### What the task asks
Each line of the data below that holds the word "Group" is to be reported in full.

------------------------------------------------------------

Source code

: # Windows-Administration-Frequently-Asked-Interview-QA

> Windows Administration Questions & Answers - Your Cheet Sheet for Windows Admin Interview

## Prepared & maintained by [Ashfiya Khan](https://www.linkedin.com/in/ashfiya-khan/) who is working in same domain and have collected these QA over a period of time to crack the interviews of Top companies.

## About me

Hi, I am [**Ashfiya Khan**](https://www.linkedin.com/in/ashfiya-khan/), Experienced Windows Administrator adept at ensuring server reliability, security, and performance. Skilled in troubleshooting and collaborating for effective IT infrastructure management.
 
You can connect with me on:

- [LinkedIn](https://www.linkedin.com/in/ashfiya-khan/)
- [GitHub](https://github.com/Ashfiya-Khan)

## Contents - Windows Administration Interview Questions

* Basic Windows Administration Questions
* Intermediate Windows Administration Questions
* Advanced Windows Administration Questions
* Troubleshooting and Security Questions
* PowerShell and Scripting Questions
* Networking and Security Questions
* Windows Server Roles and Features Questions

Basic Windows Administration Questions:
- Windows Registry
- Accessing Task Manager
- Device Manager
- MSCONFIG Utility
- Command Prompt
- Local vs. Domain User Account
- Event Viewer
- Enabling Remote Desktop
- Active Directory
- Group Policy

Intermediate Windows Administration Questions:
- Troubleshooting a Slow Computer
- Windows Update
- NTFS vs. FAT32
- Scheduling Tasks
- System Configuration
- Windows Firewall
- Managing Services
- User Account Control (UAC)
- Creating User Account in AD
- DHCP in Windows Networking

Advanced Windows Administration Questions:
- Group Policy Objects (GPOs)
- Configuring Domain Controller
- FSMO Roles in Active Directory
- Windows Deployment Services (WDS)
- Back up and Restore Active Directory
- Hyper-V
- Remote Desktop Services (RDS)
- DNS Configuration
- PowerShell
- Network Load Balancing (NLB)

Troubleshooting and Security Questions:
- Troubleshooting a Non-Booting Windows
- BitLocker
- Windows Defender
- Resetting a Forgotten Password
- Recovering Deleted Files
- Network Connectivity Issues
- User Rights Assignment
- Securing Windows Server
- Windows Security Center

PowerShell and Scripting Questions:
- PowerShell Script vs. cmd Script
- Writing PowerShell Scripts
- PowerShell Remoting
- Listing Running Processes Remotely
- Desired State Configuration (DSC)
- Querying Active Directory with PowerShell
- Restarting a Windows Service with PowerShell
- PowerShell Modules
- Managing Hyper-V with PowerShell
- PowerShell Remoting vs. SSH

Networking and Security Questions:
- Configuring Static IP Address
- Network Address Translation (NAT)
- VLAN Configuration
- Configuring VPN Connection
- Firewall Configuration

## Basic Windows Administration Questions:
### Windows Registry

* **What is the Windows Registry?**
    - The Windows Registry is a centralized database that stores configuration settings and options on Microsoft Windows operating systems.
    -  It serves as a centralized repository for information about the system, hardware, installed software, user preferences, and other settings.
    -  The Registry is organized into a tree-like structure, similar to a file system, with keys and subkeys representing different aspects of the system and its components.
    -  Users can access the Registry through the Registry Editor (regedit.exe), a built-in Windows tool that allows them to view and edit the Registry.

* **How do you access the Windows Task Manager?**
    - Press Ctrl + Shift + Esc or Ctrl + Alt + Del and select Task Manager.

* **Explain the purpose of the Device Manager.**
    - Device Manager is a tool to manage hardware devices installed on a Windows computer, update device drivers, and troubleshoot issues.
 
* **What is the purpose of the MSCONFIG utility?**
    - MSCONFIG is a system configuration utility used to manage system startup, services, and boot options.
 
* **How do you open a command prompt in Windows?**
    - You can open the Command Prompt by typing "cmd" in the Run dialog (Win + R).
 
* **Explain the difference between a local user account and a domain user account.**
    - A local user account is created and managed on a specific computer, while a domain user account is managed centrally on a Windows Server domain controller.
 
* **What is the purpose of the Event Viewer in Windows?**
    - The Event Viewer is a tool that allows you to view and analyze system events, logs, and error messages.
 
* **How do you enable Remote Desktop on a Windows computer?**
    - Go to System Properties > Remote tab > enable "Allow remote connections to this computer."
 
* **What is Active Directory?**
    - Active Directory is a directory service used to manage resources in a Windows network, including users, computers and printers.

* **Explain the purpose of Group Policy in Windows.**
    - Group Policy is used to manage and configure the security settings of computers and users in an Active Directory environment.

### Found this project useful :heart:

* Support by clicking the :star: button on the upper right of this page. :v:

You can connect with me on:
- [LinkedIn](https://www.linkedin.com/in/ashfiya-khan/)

------------------------------------------------------------

### Solution for this problem
- Group Policy
- Group Policy Objects (GPOs)
* **Explain the purpose of Group Policy in Windows.**
    - Group Policy is used to manage and configure the security settings of computers and users in an Active Directory environment.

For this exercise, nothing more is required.